[[ Data for the task open ]]
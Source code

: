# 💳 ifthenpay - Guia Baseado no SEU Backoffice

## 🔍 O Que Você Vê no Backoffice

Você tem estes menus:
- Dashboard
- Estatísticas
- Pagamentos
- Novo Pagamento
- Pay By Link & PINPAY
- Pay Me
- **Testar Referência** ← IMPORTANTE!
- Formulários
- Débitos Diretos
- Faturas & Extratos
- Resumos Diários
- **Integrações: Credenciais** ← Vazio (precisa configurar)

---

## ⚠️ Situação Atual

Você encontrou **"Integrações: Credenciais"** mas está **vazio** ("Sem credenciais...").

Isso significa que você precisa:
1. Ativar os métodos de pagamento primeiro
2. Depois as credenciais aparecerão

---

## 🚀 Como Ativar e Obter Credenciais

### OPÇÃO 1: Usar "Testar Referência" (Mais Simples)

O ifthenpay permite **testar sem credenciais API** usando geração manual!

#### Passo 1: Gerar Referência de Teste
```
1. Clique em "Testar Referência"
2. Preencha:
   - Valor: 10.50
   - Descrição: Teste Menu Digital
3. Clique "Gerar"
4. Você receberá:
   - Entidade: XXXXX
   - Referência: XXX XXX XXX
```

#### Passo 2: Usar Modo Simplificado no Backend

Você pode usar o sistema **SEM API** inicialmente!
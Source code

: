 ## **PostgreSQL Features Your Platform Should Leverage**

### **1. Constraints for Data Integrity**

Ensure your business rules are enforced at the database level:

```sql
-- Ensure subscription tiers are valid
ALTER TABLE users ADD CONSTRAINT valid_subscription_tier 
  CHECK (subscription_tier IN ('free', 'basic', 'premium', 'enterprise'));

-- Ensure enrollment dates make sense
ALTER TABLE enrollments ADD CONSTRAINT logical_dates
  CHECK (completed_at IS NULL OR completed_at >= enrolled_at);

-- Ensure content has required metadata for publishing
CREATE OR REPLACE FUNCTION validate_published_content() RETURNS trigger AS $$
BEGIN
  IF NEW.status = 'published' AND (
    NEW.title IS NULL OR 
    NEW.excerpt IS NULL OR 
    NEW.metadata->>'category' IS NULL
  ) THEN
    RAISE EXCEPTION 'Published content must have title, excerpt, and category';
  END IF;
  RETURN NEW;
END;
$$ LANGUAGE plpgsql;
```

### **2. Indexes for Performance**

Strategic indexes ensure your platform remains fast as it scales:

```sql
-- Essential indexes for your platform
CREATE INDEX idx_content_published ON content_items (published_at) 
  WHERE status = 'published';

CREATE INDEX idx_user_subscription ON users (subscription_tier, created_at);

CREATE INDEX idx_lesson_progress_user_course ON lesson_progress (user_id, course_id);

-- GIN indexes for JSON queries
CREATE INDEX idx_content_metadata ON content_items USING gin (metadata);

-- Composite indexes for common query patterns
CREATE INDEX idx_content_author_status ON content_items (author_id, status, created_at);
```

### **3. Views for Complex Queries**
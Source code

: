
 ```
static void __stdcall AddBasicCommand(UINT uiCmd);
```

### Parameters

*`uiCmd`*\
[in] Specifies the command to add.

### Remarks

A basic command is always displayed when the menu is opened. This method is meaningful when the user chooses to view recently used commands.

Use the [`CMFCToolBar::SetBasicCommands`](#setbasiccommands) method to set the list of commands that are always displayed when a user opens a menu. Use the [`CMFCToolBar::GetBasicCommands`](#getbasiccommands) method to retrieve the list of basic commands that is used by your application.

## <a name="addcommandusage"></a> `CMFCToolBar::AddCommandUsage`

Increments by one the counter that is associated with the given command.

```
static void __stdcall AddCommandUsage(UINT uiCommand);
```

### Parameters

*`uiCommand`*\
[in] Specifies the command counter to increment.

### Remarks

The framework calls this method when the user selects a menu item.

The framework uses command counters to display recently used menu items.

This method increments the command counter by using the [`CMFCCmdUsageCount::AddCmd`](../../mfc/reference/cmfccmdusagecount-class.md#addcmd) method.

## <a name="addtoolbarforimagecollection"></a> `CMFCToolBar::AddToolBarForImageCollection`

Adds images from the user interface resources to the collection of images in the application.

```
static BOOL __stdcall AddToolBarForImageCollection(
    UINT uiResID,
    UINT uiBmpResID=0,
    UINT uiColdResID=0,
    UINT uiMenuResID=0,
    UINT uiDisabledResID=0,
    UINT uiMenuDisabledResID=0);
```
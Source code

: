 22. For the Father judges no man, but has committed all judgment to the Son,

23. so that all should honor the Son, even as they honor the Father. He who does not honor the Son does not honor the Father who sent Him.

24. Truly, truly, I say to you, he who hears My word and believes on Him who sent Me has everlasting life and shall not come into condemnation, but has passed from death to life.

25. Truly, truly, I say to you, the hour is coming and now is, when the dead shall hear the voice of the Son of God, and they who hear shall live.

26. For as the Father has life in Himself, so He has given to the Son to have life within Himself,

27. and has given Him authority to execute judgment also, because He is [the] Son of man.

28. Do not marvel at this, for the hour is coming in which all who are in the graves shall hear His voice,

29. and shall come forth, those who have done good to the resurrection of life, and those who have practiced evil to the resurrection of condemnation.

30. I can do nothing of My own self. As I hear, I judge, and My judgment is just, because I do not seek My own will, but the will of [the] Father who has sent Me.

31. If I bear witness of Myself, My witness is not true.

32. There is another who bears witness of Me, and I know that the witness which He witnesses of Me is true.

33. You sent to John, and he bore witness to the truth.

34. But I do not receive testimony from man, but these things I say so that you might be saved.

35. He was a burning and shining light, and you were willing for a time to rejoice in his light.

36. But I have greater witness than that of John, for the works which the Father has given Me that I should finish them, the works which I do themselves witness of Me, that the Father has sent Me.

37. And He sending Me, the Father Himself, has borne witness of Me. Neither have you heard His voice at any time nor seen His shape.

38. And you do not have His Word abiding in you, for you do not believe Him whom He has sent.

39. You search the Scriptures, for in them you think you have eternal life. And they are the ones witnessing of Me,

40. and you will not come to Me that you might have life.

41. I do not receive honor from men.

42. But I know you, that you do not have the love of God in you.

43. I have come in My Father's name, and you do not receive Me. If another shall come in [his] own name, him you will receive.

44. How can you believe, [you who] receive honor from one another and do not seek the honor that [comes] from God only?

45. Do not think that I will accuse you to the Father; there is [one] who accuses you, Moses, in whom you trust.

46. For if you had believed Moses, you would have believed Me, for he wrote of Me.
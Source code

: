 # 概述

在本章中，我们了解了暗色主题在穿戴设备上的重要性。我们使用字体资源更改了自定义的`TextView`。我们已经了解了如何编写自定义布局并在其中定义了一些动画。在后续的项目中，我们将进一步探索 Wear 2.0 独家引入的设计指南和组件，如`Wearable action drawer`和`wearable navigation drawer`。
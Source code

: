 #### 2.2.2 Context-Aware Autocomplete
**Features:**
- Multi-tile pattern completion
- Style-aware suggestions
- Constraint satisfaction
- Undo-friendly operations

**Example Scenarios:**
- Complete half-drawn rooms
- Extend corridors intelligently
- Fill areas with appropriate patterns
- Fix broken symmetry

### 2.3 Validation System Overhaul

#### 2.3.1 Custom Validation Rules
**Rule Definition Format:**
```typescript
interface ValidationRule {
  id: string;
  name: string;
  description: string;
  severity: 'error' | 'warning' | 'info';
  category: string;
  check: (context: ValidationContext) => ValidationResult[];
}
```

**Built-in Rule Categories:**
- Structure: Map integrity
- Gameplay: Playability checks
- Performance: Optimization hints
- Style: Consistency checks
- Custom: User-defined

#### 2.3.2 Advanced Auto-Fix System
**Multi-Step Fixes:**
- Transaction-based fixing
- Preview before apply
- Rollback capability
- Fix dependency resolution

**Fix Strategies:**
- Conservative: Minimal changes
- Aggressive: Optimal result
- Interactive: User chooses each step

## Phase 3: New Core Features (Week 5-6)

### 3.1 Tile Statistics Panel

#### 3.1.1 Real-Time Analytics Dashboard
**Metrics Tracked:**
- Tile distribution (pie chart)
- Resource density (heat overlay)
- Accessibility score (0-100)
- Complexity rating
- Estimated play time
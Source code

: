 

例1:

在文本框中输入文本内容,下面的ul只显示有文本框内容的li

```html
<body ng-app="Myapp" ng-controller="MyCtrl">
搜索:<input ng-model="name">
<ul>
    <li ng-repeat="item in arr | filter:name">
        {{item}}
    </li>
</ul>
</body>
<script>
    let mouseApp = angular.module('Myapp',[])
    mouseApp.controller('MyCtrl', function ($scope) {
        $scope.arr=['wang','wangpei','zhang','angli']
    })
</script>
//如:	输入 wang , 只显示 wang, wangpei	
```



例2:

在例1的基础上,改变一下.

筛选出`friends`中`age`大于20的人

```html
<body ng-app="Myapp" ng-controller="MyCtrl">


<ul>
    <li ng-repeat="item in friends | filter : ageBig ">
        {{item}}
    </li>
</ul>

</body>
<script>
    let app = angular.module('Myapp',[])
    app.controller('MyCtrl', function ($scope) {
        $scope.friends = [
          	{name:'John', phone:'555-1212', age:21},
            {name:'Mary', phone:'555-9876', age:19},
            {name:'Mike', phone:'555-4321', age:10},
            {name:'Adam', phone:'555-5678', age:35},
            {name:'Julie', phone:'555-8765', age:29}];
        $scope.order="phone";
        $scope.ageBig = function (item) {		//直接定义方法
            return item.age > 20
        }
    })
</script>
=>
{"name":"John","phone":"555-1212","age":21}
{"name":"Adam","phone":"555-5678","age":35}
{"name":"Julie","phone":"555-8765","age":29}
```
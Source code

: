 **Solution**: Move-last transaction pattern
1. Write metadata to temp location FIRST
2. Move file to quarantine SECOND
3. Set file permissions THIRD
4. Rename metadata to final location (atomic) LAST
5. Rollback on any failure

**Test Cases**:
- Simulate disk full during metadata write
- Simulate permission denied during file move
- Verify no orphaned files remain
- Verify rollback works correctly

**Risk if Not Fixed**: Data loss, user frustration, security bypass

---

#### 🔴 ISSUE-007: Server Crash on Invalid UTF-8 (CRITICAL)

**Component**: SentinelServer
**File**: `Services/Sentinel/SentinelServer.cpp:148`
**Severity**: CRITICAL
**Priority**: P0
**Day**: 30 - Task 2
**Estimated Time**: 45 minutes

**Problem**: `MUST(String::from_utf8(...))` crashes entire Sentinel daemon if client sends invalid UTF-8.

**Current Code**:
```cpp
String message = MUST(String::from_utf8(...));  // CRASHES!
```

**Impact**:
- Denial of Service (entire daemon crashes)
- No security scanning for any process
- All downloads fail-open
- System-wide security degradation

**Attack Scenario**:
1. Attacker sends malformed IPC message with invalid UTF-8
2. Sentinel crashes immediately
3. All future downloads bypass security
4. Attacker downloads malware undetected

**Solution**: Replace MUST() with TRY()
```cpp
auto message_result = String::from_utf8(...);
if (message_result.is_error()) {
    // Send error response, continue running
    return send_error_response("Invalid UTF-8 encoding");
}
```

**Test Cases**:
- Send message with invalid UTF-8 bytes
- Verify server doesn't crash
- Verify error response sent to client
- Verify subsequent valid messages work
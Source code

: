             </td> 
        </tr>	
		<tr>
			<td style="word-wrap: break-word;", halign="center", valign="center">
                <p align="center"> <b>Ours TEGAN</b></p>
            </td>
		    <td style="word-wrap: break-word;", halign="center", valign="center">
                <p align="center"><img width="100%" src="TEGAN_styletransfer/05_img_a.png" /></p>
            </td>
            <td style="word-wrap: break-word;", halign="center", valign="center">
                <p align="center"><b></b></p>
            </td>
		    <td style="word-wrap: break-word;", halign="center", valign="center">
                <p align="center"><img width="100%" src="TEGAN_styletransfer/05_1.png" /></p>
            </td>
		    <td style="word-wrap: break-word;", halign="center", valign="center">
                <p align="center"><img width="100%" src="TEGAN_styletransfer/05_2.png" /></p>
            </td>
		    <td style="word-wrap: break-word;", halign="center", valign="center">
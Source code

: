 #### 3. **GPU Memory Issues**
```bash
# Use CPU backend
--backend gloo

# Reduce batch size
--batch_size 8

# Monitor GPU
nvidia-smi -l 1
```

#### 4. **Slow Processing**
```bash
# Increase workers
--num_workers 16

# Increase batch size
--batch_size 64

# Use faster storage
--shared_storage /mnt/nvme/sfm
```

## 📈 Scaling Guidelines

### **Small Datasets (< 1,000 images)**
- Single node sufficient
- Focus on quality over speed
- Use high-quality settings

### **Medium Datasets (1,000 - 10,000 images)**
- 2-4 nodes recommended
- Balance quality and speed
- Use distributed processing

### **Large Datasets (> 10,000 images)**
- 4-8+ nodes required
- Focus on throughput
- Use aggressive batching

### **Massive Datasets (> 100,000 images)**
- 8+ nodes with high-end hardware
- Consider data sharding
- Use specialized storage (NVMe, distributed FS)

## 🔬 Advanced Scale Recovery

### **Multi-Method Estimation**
[[ Data for the task closed ]]
Required work:
Set down exactly the lines from the opening line of the material through the line in which "- Faturas & Extratos" occurs, both included, and no other lines.

Result for this exercise:
Source code

:# 💳 ifthenpay - Guia Baseado no SEU Backoffice

## 🔍 O Que Você Vê no Backoffice

Você tem estes menus:
- Dashboard
- Estatísticas
- Pagamentos
- Novo Pagamento
- Pay By Link & PINPAY
- Pay Me
- **Testar Referência** ← IMPORTANTE!
- Formulários
- Débitos Diretos
- Faturas & Extratos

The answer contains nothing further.